盡山囚 林透水 2005 2020-03-23 22:33:45

  樹上的幾片枯葉被吹落,又被帶到了洛府的走廊上。

  弄月告訴洛憂泉,徐紫煙的身孕已經三月有余了。

  “她現在這么樣?”洛憂泉關切問,“發生了何事?”

  弄月瞪了一眼溫落,然后狠狠說:“那可得問二小姐了,問問她為何在后院氣暈了我家夫人!”

  洛憂泉聞言看向溫落,溫落一副失了神了模樣,他質問:“你又做了什么?”

  溫落回神,看見洛憂泉一副為徐紫煙擔心至極的模樣,她冷笑了一聲,揶揄道:“你這下就被喜悅沖昏了頭?當年沒見你這樣在意安羊姐。”

  弄月聽到這禁忌的名字,驚訝地捂住嘴,不敢出聲。

  “……”洛憂泉皺眉,他無言以對。

  那一年,余安羊懷孕,府中上上下下都仔細照顧著余安羊,洛府里的所有人都在靜靜等待著那個新生命的降臨。

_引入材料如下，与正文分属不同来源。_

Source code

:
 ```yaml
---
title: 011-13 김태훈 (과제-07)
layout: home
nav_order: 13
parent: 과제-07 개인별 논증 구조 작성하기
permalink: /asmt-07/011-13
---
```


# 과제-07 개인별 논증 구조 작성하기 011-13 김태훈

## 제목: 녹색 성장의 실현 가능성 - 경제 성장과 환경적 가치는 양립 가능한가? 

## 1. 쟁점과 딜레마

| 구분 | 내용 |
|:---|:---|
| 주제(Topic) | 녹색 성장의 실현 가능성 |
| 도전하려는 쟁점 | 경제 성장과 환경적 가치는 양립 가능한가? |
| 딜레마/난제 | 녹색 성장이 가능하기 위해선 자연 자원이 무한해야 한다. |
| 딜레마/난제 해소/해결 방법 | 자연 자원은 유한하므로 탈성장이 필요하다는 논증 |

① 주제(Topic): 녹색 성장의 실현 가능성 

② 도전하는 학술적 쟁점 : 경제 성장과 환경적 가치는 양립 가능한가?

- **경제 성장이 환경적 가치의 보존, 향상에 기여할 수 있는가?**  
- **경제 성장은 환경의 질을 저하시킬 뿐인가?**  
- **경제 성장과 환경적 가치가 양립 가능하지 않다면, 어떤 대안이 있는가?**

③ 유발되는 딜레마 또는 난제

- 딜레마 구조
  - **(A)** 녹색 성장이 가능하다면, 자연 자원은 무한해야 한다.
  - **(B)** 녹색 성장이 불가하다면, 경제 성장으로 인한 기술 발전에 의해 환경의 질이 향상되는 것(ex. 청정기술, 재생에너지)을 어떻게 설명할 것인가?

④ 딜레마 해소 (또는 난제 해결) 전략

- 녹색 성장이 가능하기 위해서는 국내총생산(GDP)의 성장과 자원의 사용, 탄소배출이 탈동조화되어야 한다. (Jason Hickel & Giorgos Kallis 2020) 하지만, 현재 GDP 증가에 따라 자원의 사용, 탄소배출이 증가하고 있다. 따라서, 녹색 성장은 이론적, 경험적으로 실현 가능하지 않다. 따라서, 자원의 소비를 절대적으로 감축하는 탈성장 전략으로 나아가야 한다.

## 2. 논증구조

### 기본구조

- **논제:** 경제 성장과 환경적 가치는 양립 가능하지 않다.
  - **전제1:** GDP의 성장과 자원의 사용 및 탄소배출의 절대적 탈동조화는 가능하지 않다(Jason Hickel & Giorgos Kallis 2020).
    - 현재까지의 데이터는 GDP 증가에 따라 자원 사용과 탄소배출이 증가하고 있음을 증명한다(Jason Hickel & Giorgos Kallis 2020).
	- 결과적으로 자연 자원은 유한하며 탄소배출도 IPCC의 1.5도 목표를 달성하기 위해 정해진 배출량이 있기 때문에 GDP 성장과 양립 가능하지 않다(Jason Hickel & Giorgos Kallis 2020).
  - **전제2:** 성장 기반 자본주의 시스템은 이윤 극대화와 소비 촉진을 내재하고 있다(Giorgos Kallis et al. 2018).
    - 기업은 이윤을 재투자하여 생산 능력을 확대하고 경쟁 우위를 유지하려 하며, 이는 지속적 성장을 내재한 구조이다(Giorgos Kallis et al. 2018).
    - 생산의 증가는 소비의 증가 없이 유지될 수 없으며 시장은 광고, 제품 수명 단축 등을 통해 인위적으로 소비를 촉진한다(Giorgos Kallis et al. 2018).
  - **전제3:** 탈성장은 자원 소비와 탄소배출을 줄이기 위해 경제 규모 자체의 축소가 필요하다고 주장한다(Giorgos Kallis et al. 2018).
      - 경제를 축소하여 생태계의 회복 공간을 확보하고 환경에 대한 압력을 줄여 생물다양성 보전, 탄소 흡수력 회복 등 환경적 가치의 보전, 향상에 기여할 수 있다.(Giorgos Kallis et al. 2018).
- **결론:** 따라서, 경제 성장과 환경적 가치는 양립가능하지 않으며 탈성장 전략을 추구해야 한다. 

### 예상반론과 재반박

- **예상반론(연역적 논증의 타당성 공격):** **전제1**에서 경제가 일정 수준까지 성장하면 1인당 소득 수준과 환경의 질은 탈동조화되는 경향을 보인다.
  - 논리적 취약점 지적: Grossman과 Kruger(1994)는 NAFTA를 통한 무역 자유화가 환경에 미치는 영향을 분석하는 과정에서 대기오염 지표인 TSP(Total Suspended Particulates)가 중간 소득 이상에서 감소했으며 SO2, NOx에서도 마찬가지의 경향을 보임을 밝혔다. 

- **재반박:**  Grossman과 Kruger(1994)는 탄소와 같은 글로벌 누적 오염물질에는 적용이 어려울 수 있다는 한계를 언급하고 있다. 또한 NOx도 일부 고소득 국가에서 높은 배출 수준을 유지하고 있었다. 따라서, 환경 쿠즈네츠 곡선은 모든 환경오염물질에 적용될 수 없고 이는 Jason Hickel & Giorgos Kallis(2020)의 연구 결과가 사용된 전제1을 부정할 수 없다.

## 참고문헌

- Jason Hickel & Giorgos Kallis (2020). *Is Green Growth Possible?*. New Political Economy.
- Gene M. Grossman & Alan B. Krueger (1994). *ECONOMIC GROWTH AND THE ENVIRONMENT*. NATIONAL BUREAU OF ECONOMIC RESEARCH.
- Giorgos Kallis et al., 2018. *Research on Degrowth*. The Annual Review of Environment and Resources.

  可,余安羊小產了,拼命挽救,才留住了余安羊的姓名。

  只是那還未見到世間美好的可憐小少爺,死在腹中了。

  不過一日,整個永嘉都傳遍了,都說洛夫人小產,是永嘉的不吉,是洛氏的不吉。

  而洛憂泉在余安羊小產后甚至還未去探望關心,就派了暗衛趁著深夜將余安羊送去了一處沒有人煙的山上,說是讓她好生調養身體,實際上只是為了“去晦氣”。

  而這事卻沒告訴溫落,是瞞著溫落送走余安羊的,第二天一大早,溫落怎么也尋不見余安羊,洛憂泉也不見她,是李文和阿琴幫忙問,才從洛府一位守夜的家仆中得知了此事。

  溫落哭過、鬧過,洛憂泉都無動于衷,偌大的洛府中,除了洛憂泉,沒有人知道余安羊究竟被軟禁到何處,后來,溫落收到了余安羊報平安的書信,溫落才松了口氣。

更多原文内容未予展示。